Stored data
=== Begin Enclosure ===

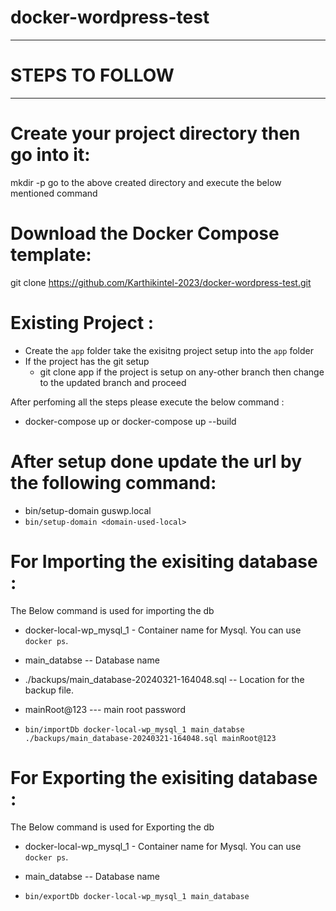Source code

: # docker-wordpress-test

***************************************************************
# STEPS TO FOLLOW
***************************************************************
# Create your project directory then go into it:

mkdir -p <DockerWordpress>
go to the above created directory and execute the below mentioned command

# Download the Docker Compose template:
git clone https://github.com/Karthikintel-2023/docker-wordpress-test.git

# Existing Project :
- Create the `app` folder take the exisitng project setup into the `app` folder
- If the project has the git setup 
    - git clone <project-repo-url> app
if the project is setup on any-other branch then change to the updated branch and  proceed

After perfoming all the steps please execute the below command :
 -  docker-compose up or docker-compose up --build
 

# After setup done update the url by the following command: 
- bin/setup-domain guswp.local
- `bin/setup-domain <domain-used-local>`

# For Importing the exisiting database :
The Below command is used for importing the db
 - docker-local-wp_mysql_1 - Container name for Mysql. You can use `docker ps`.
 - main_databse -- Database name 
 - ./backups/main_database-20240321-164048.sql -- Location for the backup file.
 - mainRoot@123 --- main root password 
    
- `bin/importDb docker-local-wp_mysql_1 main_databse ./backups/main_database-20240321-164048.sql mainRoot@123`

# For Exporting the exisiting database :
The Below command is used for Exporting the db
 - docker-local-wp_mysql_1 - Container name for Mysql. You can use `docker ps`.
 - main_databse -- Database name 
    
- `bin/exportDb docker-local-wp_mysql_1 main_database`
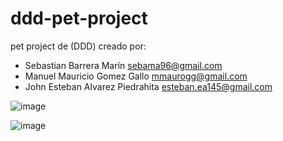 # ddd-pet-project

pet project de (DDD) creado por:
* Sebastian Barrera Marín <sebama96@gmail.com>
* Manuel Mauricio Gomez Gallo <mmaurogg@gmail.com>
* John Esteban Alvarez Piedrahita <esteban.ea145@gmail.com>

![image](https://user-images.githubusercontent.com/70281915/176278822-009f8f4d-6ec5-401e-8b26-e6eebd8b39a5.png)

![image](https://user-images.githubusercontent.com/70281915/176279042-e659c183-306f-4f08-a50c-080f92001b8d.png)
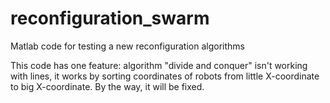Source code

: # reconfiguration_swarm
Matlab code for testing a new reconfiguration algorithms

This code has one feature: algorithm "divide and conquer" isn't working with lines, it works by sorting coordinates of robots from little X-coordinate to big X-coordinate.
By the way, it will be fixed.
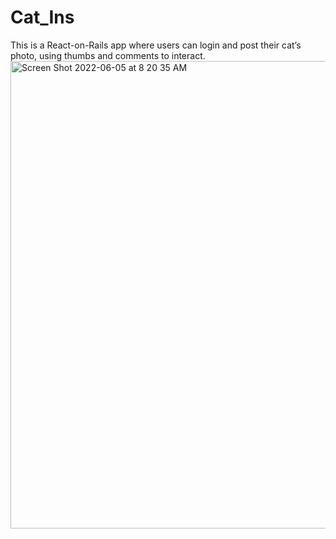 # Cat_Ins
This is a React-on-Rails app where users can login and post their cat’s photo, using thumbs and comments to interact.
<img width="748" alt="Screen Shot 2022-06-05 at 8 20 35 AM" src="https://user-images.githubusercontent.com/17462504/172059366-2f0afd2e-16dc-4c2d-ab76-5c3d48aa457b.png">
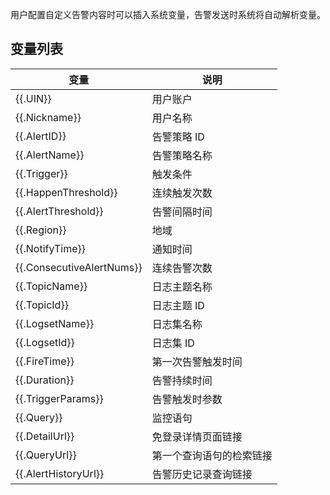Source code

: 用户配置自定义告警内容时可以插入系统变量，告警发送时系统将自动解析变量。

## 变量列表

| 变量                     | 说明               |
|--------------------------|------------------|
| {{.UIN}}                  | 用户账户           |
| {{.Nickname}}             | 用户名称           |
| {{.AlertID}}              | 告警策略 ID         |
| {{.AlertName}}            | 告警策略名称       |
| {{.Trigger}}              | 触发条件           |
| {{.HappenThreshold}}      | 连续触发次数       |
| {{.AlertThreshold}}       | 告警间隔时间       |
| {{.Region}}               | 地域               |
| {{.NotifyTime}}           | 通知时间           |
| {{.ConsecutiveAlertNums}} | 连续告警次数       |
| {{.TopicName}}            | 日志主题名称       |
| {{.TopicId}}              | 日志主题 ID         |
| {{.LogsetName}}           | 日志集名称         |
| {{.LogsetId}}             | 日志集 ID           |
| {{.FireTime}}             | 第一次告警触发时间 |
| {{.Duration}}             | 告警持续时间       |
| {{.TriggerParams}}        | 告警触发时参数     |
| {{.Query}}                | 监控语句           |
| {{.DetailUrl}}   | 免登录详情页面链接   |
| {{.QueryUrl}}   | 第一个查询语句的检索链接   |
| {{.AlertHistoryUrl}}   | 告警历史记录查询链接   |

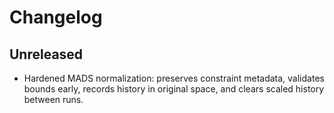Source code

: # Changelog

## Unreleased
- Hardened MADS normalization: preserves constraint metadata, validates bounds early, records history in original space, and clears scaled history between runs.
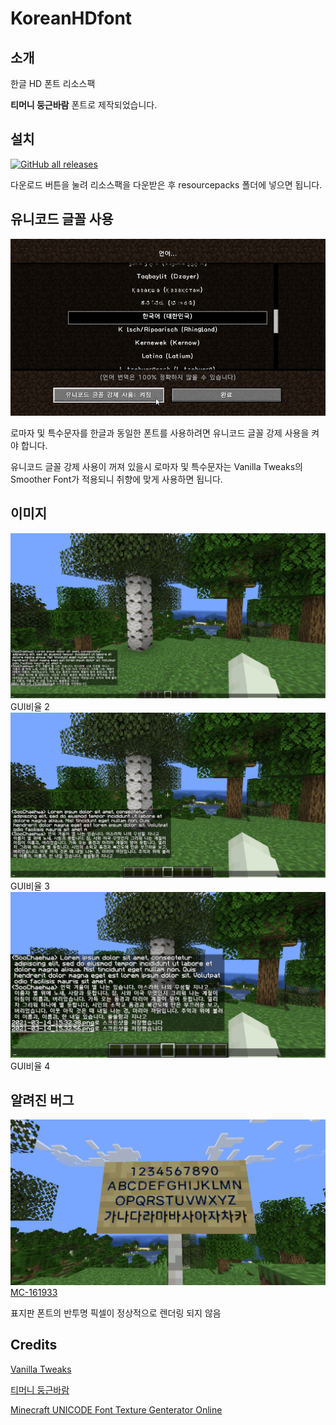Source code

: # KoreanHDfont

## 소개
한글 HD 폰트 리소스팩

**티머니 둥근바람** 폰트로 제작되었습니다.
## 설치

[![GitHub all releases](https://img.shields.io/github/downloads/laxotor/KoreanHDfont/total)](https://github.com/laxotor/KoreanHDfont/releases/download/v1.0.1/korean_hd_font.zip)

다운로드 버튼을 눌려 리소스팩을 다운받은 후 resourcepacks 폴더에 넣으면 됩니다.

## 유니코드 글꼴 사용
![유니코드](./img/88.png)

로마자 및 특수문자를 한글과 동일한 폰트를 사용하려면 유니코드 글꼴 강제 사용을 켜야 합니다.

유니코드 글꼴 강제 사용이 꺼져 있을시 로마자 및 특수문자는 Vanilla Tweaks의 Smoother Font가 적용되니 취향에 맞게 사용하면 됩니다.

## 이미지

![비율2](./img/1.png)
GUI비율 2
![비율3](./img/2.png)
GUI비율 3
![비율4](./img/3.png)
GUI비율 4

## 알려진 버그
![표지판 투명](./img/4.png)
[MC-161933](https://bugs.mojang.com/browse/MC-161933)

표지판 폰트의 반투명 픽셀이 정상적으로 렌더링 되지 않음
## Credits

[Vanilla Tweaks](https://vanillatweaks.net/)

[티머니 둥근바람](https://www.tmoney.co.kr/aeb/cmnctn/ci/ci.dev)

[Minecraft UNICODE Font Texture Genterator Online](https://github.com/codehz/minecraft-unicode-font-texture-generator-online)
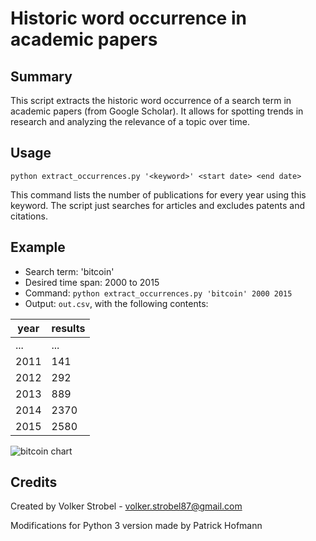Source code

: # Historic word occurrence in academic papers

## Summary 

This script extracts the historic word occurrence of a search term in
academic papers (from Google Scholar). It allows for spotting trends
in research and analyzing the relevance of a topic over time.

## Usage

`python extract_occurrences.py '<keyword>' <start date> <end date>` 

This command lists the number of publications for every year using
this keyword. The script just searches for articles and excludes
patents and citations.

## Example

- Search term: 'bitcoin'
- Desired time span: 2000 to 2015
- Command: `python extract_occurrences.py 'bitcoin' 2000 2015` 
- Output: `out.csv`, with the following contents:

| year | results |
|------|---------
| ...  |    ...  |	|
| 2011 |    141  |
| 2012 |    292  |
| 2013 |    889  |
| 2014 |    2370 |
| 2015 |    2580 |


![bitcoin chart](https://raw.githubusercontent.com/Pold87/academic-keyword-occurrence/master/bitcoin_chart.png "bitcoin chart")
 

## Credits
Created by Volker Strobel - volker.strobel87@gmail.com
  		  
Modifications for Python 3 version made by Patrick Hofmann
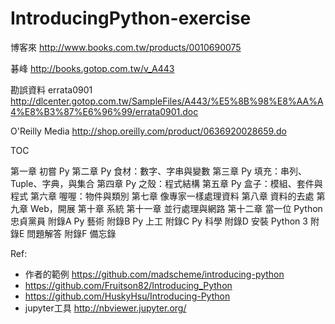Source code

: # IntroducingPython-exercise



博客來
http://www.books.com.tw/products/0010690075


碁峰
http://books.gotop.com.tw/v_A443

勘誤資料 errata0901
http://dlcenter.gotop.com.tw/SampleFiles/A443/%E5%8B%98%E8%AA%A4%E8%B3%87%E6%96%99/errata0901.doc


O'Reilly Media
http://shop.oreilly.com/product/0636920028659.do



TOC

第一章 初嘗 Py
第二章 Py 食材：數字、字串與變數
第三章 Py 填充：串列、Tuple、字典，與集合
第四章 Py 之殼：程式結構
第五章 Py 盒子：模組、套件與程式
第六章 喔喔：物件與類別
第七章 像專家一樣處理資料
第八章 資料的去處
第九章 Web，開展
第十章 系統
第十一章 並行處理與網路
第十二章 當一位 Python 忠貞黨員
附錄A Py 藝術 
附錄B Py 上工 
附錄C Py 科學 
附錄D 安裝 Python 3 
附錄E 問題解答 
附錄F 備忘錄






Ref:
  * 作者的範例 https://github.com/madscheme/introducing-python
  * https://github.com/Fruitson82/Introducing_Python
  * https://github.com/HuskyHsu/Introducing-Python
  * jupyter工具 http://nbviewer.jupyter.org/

=== End Enclosure ===

## WORK INSTRUCTION:
Once the pictures are set aside, transcribe the remaining lines above exactly.

## ANSWER FOR THIS EXERCISE:
Source code

: # docker-wordpress-test

***************************************************************
# STEPS TO FOLLOW
***************************************************************
# Create your project directory then go into it:

mkdir -p <DockerWordpress>
go to the above created directory and execute the below mentioned command

# Download the Docker Compose template:
git clone https://github.com/Karthikintel-2023/docker-wordpress-test.git

# Existing Project :
- Create the `app` folder take the exisitng project setup into the `app` folder
- If the project has the git setup 
    - git clone <project-repo-url> app
if the project is setup on any-other branch then change to the updated branch and  proceed

After perfoming all the steps please execute the below command :
 -  docker-compose up or docker-compose up --build
 

# After setup done update the url by the following command: 
- bin/setup-domain guswp.local
- `bin/setup-domain <domain-used-local>`

# For Importing the exisiting database :
The Below command is used for importing the db
 - docker-local-wp_mysql_1 - Container name for Mysql. You can use `docker ps`.
 - main_databse -- Database name 
 - ./backups/main_database-20240321-164048.sql -- Location for the backup file.
 - mainRoot@123 --- main root password 
    
- `bin/importDb docker-local-wp_mysql_1 main_databse ./backups/main_database-20240321-164048.sql mainRoot@123`

# For Exporting the exisiting database :
The Below command is used for Exporting the db
 - docker-local-wp_mysql_1 - Container name for Mysql. You can use `docker ps`.
 - main_databse -- Database name 
    
- `bin/exportDb docker-local-wp_mysql_1 main_database`
 # ddd-pet-project

pet project de (DDD) creado por:
* Sebastian Barrera Marín <sebama96@gmail.com>
* Manuel Mauricio Gomez Gallo <mmaurogg@gmail.com>
* John Esteban Alvarez Piedrahita <esteban.ea145@gmail.com>

![image](https://user-images.githubusercontent.com/70281915/176278822-009f8f4d-6ec5-401e-8b26-e6eebd8b39a5.png)

![image](https://user-images.githubusercontent.com/70281915/176279042-e659c183-306f-4f08-a50c-080f92001b8d.png)
Source code

: # reconfiguration_swarm
Matlab code for testing a new reconfiguration algorithms

This code has one feature: algorithm "divide and conquer" isn't working with lines, it works by sorting coordinates of robots from little X-coordinate to big X-coordinate.
By the way, it will be fixed.
 # Cat_Ins
This is a React-on-Rails app where users can login and post their cat’s photo, using thumbs and comments to interact.
<img width="748" alt="Screen Shot 2022-06-05 at 8 20 35 AM" src="https://user-images.githubusercontent.com/17462504/172059366-2f0afd2e-16dc-4c2d-ab76-5c3d48aa457b.png">
Source code

: 用户配置自定义告警内容时可以插入系统变量，告警发送时系统将自动解析变量。

## 变量列表

| 变量                     | 说明               |
|--------------------------|------------------|
| {{.UIN}}                  | 用户账户           |
| {{.Nickname}}             | 用户名称           |
| {{.AlertID}}              | 告警策略 ID         |
| {{.AlertName}}            | 告警策略名称       |
| {{.Trigger}}              | 触发条件           |
| {{.HappenThreshold}}      | 连续触发次数       |
| {{.AlertThreshold}}       | 告警间隔时间       |
| {{.Region}}               | 地域               |
| {{.NotifyTime}}           | 通知时间           |
| {{.ConsecutiveAlertNums}} | 连续告警次数       |
| {{.TopicName}}            | 日志主题名称       |
| {{.TopicId}}              | 日志主题 ID         |
| {{.LogsetName}}           | 日志集名称         |
| {{.LogsetId}}             | 日志集 ID           |
| {{.FireTime}}             | 第一次告警触发时间 |
| {{.Duration}}             | 告警持续时间       |
| {{.TriggerParams}}        | 告警触发时参数     |
| {{.Query}}                | 监控语句           |
| {{.DetailUrl}}   | 免登录详情页面链接   |
| {{.QueryUrl}}   | 第一个查询语句的检索链接   |
| {{.AlertHistoryUrl}}   | 告警历史记录查询链接   |

Source code

: # Changelog

## Unreleased
- Hardened MADS normalization: preserves constraint metadata, validates bounds early, records history in original space, and clears scaled history between runs.
Source code

: # KoreanHDfont

## 소개
한글 HD 폰트 리소스팩

**티머니 둥근바람** 폰트로 제작되었습니다.
## 설치

[![GitHub all releases](https://img.shields.io/github/downloads/laxotor/KoreanHDfont/total)](https://github.com/laxotor/KoreanHDfont/releases/download/v1.0.1/korean_hd_font.zip)

다운로드 버튼을 눌려 리소스팩을 다운받은 후 resourcepacks 폴더에 넣으면 됩니다.

## 유니코드 글꼴 사용
![유니코드](./img/88.png)

로마자 및 특수문자를 한글과 동일한 폰트를 사용하려면 유니코드 글꼴 강제 사용을 켜야 합니다.

유니코드 글꼴 강제 사용이 꺼져 있을시 로마자 및 특수문자는 Vanilla Tweaks의 Smoother Font가 적용되니 취향에 맞게 사용하면 됩니다.

## 이미지

![비율2](./img/1.png)
GUI비율 2
![비율3](./img/2.png)
GUI비율 3
![비율4](./img/3.png)
GUI비율 4

## 알려진 버그
![표지판 투명](./img/4.png)
[MC-161933](https://bugs.mojang.com/browse/MC-161933)

표지판 폰트의 반투명 픽셀이 정상적으로 렌더링 되지 않음
## Credits

[Vanilla Tweaks](https://vanillatweaks.net/)

[티머니 둥근바람](https://www.tmoney.co.kr/aeb/cmnctn/ci/ci.dev)

[Minecraft UNICODE Font Texture Genterator Online](https://github.com/codehz/minecraft-unicode-font-texture-generator-online)
Source code

: # Historic word occurrence in academic papers

## Summary 

This script extracts the historic word occurrence of a search term in
academic papers (from Google Scholar). It allows for spotting trends
in research and analyzing the relevance of a topic over time.

## Usage

`python extract_occurrences.py '<keyword>' <start date> <end date>` 

This command lists the number of publications for every year using
this keyword. The script just searches for articles and excludes
patents and citations.

## Example

- Search term: 'bitcoin'
- Desired time span: 2000 to 2015
- Command: `python extract_occurrences.py 'bitcoin' 2000 2015` 
- Output: `out.csv`, with the following contents:

| year | results |
|------|---------
| ...  |    ...  |	|
| 2011 |    141  |
| 2012 |    292  |
| 2013 |    889  |
| 2014 |    2370 |
| 2015 |    2580 |


![bitcoin chart](https://raw.githubusercontent.com/Pold87/academic-keyword-occurrence/master/bitcoin_chart.png "bitcoin chart")
 

## Credits
Created by Volker Strobel - volker.strobel87@gmail.com
  		  
Modifications for Python 3 version made by Patrick Hofmann
Source code

: # IntroducingPython-exercise



博客來
http://www.books.com.tw/products/0010690075


碁峰
http://books.gotop.com.tw/v_A443

勘誤資料 errata0901
http://dlcenter.gotop.com.tw/SampleFiles/A443/%E5%8B%98%E8%AA%A4%E8%B3%87%E6%96%99/errata0901.doc


O'Reilly Media
http://shop.oreilly.com/product/0636920028659.do



TOC

第一章 初嘗 Py
第二章 Py 食材：數字、字串與變數
第三章 Py 填充：串列、Tuple、字典，與集合
第四章 Py 之殼：程式結構
第五章 Py 盒子：模組、套件與程式
第六章 喔喔：物件與類別
第七章 像專家一樣處理資料
第八章 資料的去處
第九章 Web，開展
第十章 系統
第十一章 並行處理與網路
第十二章 當一位 Python 忠貞黨員
附錄A Py 藝術 
附錄B Py 上工 
附錄C Py 科學 
附錄D 安裝 Python 3 
附錄E 問題解答 
附錄F 備忘錄






Ref:
  * 作者的範例 https://github.com/madscheme/introducing-python
  * https://github.com/Fruitson82/Introducing_Python
  * https://github.com/HuskyHsu/Introducing-Python
  * jupyter工具 http://nbviewer.jupyter.org/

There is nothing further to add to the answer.